Pochi sanno che il giorno prima un’altra nave della stessa compagnia, battente bandiera americana, e che trasportava anche equipaggiamenti militari USA, è stata affiancata è fatta oggetto da comportamenti ostili da parte di motovedette iraniane, le stesse che poche ore dopo hanno costretto con le armi la Maersk Tigris a dirigere verso la costa dell’Iran.
La risposta degli Stati Uniti è stata lenta ed inefficace, seguendo la dottrina Obama che esclude a priori l’uso dello strumento militare anche quando la forza viene impiegata attivamente contro un alleato (le Isole Marshall sono addirittura un protettorato, ancor più che un alleato)

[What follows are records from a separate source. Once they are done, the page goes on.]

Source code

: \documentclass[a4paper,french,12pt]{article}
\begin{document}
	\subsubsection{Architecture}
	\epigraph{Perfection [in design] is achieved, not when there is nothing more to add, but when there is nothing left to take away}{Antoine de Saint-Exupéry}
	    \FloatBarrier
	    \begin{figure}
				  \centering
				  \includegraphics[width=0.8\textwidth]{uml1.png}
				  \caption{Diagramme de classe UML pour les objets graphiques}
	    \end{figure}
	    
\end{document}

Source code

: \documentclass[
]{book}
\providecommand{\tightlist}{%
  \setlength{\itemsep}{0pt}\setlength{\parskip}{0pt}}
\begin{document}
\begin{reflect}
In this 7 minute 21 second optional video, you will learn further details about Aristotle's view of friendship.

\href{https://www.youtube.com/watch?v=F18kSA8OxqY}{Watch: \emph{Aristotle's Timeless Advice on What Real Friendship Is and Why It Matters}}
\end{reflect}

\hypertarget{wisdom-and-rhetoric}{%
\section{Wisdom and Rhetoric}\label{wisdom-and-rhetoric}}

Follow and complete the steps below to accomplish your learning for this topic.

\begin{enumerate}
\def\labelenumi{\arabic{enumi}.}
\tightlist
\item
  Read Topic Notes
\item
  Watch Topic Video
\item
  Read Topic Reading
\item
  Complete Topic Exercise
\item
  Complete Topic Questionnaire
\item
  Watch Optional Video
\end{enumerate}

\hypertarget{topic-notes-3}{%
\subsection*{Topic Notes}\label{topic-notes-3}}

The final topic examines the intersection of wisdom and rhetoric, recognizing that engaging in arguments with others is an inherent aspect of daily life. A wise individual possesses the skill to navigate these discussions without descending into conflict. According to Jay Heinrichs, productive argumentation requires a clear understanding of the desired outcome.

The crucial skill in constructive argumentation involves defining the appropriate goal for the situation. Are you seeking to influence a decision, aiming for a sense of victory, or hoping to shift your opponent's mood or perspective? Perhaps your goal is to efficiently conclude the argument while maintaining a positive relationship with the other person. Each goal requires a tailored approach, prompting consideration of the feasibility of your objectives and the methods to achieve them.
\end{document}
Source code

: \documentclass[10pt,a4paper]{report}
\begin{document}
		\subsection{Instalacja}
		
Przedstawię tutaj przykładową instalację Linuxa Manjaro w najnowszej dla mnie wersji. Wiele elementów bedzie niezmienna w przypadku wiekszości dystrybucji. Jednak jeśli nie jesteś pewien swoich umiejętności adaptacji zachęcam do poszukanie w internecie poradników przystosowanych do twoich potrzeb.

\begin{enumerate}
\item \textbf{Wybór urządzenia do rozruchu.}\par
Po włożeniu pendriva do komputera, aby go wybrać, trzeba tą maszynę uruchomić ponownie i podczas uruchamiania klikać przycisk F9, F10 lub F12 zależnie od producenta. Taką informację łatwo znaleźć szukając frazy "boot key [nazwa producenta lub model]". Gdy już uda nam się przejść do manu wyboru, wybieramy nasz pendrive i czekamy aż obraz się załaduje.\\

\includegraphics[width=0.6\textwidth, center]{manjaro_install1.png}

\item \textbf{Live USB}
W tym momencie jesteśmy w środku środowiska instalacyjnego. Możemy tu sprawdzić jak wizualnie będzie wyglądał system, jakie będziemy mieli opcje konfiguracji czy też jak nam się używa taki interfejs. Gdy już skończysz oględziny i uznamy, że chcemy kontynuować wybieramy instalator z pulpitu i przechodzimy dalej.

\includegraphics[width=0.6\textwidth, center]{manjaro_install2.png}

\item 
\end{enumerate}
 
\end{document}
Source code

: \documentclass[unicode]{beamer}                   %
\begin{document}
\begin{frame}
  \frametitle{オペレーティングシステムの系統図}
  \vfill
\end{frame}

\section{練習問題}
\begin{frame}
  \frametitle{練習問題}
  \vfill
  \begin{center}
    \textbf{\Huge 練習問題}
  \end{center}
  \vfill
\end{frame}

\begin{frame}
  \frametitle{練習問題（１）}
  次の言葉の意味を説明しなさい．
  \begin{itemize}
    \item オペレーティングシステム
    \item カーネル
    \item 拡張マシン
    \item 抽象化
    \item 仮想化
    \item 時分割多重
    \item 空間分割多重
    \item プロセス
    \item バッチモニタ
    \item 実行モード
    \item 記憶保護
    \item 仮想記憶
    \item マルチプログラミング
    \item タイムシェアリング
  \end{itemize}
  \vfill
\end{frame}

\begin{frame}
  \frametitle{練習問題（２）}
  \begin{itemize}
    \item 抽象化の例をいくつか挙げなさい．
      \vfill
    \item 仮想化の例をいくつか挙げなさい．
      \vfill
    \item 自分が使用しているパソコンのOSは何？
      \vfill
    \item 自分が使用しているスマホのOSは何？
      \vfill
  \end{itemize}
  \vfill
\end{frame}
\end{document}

Ora però, vista la crescente aggressività iraniana, il pentagono è stato costretto a schierare un dispositivo aeronavale in grado di confrontarsi con le piccole e veloci unità iraniane che ribadiscono fattivamente il controllo dell’Iran sullo Stretto di Hormuz. Un controllo che oggi va oltre le regole del diritto intenzionale e che secondo il nostro gruppo risponde solamente ad un ottica di risposta asimmetrica riguardo il blocco navale ed aereo imposto da Arabia Saudita ed alleati allo Yemen.
Ora ad Hormuz sono presenti un cacciatorpediniere classe Burke americano (il DDG Farragut) e tre pattugliatori costieri classe Cyclone (Thunderbolt Firebolt e Typhoon) oltre ad aerei per pattugliamento aereo ed elicotteri antisommergibili.

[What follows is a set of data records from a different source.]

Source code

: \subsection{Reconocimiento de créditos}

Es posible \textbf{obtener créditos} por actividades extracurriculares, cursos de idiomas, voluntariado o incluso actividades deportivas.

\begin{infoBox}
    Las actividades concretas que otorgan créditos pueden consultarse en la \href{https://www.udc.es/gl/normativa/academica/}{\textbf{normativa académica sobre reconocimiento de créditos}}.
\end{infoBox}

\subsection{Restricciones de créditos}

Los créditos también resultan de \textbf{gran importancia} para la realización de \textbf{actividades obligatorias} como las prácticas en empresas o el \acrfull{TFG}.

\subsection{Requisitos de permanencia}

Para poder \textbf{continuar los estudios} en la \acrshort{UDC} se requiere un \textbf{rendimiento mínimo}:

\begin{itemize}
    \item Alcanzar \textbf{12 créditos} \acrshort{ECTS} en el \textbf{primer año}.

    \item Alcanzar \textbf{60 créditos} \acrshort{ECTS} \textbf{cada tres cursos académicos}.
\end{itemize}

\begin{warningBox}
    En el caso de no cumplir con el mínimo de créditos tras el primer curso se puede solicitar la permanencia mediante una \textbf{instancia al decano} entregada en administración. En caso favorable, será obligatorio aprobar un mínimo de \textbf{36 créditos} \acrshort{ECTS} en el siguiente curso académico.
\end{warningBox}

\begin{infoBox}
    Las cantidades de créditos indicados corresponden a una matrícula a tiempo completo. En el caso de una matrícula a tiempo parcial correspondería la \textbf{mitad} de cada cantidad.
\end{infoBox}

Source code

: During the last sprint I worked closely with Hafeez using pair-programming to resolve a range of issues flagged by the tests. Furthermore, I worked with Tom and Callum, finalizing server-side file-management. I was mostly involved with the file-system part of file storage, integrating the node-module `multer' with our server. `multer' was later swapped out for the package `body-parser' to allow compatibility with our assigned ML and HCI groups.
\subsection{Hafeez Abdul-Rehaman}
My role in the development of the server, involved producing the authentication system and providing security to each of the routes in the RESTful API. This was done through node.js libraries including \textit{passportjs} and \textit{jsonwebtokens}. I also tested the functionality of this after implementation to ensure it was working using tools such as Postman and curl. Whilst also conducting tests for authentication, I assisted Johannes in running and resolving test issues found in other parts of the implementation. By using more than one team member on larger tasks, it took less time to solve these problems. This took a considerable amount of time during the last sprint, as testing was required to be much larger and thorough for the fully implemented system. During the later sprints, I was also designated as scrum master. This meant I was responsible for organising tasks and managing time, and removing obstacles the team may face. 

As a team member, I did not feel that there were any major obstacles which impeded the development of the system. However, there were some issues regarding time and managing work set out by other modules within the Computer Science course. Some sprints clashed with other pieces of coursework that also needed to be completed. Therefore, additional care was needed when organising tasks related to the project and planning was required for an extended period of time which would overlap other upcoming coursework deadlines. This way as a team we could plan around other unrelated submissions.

In questo contesto un nuovo intervento iraniano contro una nave in transito nello stretto, potrebbe innescare la risposta americana, che tuttavia con grande probabilità sarà inibita dagli ordini del Presidente americano al momento della verità.

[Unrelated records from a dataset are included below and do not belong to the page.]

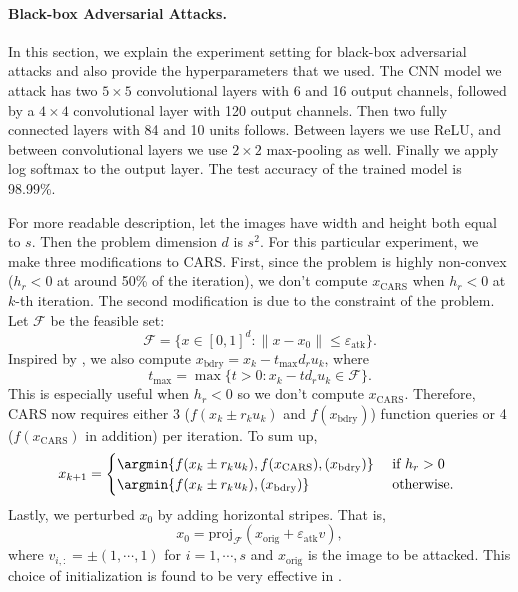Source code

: \paragraph{Black-box Adversarial Attacks.}
In this section, we explain the experiment setting for black-box adversarial attacks and also provide the hyperparameters that we used.
The CNN model we attack has two $5\times5$ convolutional layers with 6 and 16 output channels, followed by a $4\times 4$ convolutional layer with 120 output channels. Then two fully connected layers with 84 and 10 units follows. Between layers we use ReLU, and between convolutional layers we use $2\times 2$ max-pooling as well. Finally we apply log softmax to the output layer.
The test accuracy of the trained model is 98.99\%.

For more readable description, let the images have width and height both equal to $s$. Then the problem dimension $d$ is $s^2$. For this particular experiment, we make three modifications to CARS.
First, since the problem is highly non-convex ($h_r<0$ at around 50\% of the iteration), we don't compute $x_{\mathrm{CARS}}$ when $h_r < 0$ at $k$-th iteration.
The second modification is due to the constraint of the problem. Let $\mathcal{F}$ be the feasible set:
\begin{equation*}
    \mathcal{F} = \{x \in [0,1]^d : \|x-x_0\| \leq \varepsilon_{\mathrm{atk}} \}.
\end{equation*}
Inspired by \cite{andriushchenko2020square}, we also compute $x_{\mathrm{bdry}} = x_k - t_{\mathrm{max}}d_r u_k$, where
\begin{equation*}
    t_{\mathrm{max}} = \max \{ t > 0 : x_k - td_r u_k \in \mathcal{F}\}.
\end{equation*}
This is especially useful when $h_r < 0$ so we don't compute $x_{\mathrm{CARS}}$.
Therefore, CARS now requires either 3 ($f(x_k \pm r_k u_k)$ and $f(x_{\mathrm{bdry}})$) function queries or 
4 ($f(x_{\mathrm{CARS}})$ in addition) per iteration. To sum up,
\begin{align*}
    x_{k+1} = 
    \begin{cases}
        \argmin\{f(x_k \pm r_k u_k), f(x_{\mathrm{CARS}}), (x_{\mathrm{bdry}}) \} & \textrm{ if } h_r>0 \\
        \argmin\{f(x_k \pm r_k u_k), (x_{\mathrm{bdry}}) \} & \text{ otherwise. }
    \end{cases}
\end{align*}
Lastly, we perturbed $x_0$ by adding horizontal stripes. That is,
\begin{equation*}
    x_0 = \mathrm{proj}_{\mathcal{F}} (x_{\mathrm{orig}} + \varepsilon_{\mathrm{atk}} v),
\end{equation*}
where $v_{i,:} = \pm (1,\cdots,1)$ for $i=1,\cdots,s$ and $x_{\mathrm{orig}}$ is the image to be attacked. This choice of initialization is found to be very effective in \cite{andriushchenko2020square}.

Solo le regole di autodifesa in caso di ingaggio della 5ª flotta potrebbero dare il via al uno scontro armato ad Hormuz, e scavalcare le indicazioni della Casa Bianca che spesso in passato ha ordinato di non agire nemmeno sotto grave e diretta minaccia ad una unità americane o degli alleati. Ma il non agire americano ad Hormuz, in caso di minaccia alla libertà della navigazione nello Stretto non avrebbe riflessi solo locali, ma farebbe sapere una volta di più al mondo che questo presidente sceglie di non combattere anche quando direttamente minacciato e allora tutti i paesi che hanno contenziosi aperti con gli USA troverebbero il coraggio e una ulteriore evidenza che con la forza oggi si possono piegati gli Stati Uniti di Obama.
Ecco perché ad Hormuz si gioca oggi una partita pericolosa, una partita che avrà riflessi in Medio Oriente, nel Mar del Gaippone, nella penisola di Korea ed in Ucraina. Ad Hormuz Obama ha la sua ultima possibilità per evitare una destabilizzazione globale della (ex)Pax Americana.
Aggiornamento ore 21:50 del 30 aprile 2015
Giunge ora notizia dall’agenzia STRATFOR che gli Stati Uniti terranno sempre una unità da guerra all’interno del raggio visivo delle navi americane che attraverseranno Hormuz, tale atto non viene definito un servizio “di scorta” ma garantirà l’incolumità delle navi USA.